>>>
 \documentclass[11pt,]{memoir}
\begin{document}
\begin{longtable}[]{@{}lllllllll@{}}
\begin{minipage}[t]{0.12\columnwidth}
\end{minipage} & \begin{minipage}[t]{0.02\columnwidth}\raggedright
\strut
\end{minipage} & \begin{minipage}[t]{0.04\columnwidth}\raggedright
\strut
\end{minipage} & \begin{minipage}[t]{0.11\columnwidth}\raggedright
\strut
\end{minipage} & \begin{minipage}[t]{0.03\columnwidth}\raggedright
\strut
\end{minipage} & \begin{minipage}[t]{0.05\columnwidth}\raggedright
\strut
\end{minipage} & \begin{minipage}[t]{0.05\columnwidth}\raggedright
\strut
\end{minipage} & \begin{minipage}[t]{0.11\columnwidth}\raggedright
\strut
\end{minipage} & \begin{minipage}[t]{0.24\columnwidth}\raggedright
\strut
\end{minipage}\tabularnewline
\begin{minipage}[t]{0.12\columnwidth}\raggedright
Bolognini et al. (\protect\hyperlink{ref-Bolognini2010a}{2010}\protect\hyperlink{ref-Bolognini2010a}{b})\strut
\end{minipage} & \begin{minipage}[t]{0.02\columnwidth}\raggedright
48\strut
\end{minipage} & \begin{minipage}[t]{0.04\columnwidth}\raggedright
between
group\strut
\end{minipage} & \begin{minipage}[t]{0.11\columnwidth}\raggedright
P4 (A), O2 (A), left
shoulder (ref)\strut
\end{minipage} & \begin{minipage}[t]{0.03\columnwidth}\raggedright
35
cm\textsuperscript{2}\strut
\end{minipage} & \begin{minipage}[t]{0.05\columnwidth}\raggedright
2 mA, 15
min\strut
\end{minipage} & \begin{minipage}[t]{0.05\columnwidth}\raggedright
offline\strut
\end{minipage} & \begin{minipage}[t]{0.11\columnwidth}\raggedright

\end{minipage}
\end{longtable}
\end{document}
<<<
>>>
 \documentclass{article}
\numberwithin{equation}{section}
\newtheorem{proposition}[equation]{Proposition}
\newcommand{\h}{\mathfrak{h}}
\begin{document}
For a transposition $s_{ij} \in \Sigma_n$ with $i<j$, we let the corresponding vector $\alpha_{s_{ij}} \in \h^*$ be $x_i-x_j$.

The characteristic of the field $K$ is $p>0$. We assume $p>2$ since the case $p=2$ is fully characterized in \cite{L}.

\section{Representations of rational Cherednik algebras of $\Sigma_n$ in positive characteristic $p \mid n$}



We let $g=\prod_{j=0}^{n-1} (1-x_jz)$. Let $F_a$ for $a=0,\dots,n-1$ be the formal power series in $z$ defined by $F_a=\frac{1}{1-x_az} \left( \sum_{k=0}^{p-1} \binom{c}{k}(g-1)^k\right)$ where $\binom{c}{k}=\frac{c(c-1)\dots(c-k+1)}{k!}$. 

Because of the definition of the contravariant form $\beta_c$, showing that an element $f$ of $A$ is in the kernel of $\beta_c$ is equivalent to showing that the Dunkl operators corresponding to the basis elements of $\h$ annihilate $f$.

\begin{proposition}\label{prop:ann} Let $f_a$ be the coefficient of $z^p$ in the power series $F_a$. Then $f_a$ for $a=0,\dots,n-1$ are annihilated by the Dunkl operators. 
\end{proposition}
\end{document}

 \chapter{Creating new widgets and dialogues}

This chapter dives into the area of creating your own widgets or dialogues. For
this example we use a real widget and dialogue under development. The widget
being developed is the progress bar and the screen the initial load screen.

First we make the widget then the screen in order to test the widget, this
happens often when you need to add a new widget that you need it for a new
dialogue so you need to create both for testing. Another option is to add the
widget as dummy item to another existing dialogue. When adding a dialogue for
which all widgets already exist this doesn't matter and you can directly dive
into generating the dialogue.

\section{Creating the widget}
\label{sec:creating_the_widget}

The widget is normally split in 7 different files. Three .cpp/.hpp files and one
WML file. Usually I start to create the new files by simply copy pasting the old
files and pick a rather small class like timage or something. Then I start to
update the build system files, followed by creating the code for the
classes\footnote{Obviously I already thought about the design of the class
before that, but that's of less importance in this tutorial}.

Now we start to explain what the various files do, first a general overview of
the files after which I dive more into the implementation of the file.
<<<
Work instructions -> Which lines in the records above contain the string "left"? Copy each one.

Exercise solution ->
P4 (A), O2 (A), left
We let $g=\prod_{j=0}^{n-1} (1-x_jz)$. Let $F_a$ for $a=0,\dots,n-1$ be the formal power series in $z$ defined by $F_a=\frac{1}{1-x_az} \left( \sum_{k=0}^{p-1} \binom{c}{k}(g-1)^k\right)$ where $\binom{c}{k}=\frac{c(c-1)\dots(c-k+1)}{k!}$. 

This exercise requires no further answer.